Encountered the following issue with the iMX8 SPI after moving from fsl_ecspi.c driver to fsl_ecspi_cmsis.c driver. fsl_ecspi_cmsis.c driver being top layer above the fsl_ecspi.c driver.
iMX8 SPI FIFO is 64 entries deep 32 bits wide (4 bytes wide). The fsl_ecspi.c driver treats all transfers as 32-bit wide, as seen below.
In my application, I needed to receive 76 bytes, which is 19 32-bit transfers. I called CMSIS method ECSPI_InterruptReceive() with data pointer to 76 bytes and num equal to 19. Burst Length is configured to 32 (32 is stored as 31 in hardware register). ECSPI_InterruptReceive() calculates xfer.dataSize to equal 76 under this situation [76 = 19 * ((31 + 8)/8)]. xfer.dataSize equal 76 causes SPI receive interrupt to perform 76 32-bit transfers into data pointer and therefore causes memory corruption because data pointer only points to 76 bytes. Changing ECSPI_InterruptReceive() as below for xfer.dataSize equal to 19 resolved my issue. xfer.dataSize equal to 19 causes SPI receive interrupt to perform 19 32-bit transfer into data pointer, which is the correct 76 bytes.
Hello @frank9,
I hope you are doing well.
Please accept my apology for the delayed response.
Can you share error logs to debug them?
It will help us to narrow down the issue.
Thanks & Regards,
Sanket Parekh
I really do not have any error logs to share beyond what I posted. With the posted modification to ECSPI_InterruptReceive() my application appears to be functioning correctly. I just wanted to share a modification that I needed to implement.
Hello @frank9,
I hope you are doing well.
->From the description it appears that the fsl_ecspi_cmsis.c driver is treating all transfers as 32-bit wide, while the SPI FIFO is only 64 entries deep.

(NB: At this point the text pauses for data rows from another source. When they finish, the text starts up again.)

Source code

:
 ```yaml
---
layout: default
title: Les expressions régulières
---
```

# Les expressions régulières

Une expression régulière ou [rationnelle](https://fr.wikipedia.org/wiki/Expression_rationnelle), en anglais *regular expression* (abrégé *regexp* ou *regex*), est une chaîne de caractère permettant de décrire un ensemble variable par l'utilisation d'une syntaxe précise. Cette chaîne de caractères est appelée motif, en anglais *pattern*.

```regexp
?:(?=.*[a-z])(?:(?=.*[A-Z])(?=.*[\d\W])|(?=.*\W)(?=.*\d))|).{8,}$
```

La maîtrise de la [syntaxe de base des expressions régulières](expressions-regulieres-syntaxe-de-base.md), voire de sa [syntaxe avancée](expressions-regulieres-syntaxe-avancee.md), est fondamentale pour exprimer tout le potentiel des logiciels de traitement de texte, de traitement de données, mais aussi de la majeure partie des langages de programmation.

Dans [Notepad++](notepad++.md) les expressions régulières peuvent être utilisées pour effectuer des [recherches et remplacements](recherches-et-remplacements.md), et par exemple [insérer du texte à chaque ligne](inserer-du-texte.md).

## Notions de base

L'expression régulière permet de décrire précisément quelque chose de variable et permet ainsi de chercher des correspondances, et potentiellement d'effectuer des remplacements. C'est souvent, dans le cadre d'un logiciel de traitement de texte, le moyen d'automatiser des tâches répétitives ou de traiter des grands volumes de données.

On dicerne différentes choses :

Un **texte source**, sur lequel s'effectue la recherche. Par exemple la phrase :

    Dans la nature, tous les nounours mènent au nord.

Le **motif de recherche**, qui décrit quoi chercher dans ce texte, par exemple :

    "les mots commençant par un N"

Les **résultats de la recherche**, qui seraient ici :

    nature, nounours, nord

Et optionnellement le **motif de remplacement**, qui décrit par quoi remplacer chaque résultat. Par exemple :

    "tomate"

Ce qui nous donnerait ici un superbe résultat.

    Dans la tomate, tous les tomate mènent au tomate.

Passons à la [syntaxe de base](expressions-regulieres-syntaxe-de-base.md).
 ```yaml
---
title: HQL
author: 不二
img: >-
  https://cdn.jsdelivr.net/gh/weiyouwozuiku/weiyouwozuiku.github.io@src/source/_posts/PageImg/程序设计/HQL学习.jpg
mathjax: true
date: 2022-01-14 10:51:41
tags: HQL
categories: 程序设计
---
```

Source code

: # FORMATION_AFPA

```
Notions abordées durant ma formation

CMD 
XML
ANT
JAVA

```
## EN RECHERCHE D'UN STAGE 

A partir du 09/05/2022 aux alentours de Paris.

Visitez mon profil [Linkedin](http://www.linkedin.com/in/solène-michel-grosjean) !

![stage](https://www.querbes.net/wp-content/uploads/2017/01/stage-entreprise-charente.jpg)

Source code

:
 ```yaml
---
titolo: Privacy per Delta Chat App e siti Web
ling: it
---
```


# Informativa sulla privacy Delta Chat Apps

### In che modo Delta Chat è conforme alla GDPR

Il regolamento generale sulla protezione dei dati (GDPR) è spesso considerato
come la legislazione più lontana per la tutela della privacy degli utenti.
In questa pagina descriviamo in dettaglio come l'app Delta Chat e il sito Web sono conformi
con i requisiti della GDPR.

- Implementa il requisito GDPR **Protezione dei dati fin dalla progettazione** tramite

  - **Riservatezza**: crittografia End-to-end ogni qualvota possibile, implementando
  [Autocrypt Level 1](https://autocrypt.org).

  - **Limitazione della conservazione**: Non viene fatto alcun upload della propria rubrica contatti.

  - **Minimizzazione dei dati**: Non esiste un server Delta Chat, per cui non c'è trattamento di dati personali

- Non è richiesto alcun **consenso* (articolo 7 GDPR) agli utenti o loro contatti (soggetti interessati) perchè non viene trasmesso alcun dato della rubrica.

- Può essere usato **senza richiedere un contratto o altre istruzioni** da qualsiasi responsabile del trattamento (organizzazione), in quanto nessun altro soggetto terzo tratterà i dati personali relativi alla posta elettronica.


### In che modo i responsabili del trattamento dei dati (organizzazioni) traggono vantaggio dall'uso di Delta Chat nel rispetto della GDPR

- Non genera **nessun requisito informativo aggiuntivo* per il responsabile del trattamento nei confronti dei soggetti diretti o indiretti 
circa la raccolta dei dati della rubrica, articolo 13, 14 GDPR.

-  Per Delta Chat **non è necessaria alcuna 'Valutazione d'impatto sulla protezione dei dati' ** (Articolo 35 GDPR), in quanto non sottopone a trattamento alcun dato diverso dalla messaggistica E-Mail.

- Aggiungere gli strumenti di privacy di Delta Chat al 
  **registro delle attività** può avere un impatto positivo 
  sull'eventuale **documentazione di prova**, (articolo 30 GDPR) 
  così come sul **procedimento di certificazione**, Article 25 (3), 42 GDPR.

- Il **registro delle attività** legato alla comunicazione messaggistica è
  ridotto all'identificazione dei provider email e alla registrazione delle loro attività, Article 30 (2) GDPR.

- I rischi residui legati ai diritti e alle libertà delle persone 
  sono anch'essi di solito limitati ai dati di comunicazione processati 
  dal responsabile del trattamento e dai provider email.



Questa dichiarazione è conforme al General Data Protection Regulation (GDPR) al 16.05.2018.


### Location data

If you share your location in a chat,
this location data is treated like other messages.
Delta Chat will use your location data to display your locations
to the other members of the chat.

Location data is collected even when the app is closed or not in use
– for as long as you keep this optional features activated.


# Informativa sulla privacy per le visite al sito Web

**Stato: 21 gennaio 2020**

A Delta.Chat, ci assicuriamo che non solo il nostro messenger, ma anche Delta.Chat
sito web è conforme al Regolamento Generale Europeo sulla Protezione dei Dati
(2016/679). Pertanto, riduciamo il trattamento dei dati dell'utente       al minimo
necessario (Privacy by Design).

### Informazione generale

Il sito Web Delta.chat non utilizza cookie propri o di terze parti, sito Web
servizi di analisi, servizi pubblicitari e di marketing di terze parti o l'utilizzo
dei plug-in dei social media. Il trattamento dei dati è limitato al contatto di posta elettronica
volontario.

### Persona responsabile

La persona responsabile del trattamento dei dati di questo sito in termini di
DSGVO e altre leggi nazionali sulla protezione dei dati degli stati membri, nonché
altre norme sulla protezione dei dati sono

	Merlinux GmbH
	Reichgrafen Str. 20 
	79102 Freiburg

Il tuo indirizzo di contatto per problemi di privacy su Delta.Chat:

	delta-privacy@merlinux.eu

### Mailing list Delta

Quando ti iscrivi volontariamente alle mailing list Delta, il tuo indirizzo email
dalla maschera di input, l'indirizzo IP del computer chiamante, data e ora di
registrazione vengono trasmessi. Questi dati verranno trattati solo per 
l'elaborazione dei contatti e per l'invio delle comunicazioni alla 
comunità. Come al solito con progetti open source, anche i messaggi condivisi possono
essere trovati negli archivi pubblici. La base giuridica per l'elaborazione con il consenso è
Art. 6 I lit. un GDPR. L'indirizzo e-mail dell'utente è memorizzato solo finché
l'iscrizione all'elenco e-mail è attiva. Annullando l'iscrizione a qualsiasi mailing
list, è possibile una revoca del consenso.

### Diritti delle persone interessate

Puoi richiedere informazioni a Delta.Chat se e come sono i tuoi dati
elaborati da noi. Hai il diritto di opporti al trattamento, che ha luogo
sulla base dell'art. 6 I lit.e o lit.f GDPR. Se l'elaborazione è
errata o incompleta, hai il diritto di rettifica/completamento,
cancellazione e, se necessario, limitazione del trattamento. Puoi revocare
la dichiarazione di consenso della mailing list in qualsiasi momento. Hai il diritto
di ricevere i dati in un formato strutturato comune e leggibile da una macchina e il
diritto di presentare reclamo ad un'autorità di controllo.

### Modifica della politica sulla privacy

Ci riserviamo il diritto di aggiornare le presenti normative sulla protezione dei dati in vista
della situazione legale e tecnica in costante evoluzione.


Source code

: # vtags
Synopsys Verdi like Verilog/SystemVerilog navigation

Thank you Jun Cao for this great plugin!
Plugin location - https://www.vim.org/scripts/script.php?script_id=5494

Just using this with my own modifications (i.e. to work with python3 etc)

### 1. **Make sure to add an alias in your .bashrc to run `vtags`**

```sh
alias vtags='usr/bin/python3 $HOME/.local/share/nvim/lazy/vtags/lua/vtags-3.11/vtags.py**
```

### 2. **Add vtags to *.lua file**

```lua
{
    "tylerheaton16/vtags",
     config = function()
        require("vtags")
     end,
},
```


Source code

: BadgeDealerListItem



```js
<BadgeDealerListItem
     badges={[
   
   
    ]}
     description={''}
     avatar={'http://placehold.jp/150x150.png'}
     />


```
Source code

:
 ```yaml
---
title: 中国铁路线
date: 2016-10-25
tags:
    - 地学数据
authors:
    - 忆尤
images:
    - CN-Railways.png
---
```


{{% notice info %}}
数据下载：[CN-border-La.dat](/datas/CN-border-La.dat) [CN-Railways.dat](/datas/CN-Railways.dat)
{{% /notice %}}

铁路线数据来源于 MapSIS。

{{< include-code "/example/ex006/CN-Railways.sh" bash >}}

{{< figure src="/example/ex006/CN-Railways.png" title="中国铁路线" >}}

->This means that the driver can only transfer 64 bytes at a time. When the driver is called to transfer 76 bytes, it will actually perform 76 32-bit transfers, which will cause memory corruption because the data pointer only points to 76 bytes.
Please make sure to change the fsl_ecspi_cmsis.c driver to treat transfers as 8-bit wide.
Split the transfer into two parts: 64 bytes and 12 bytes.
Please check with the above suggestion, It may help you!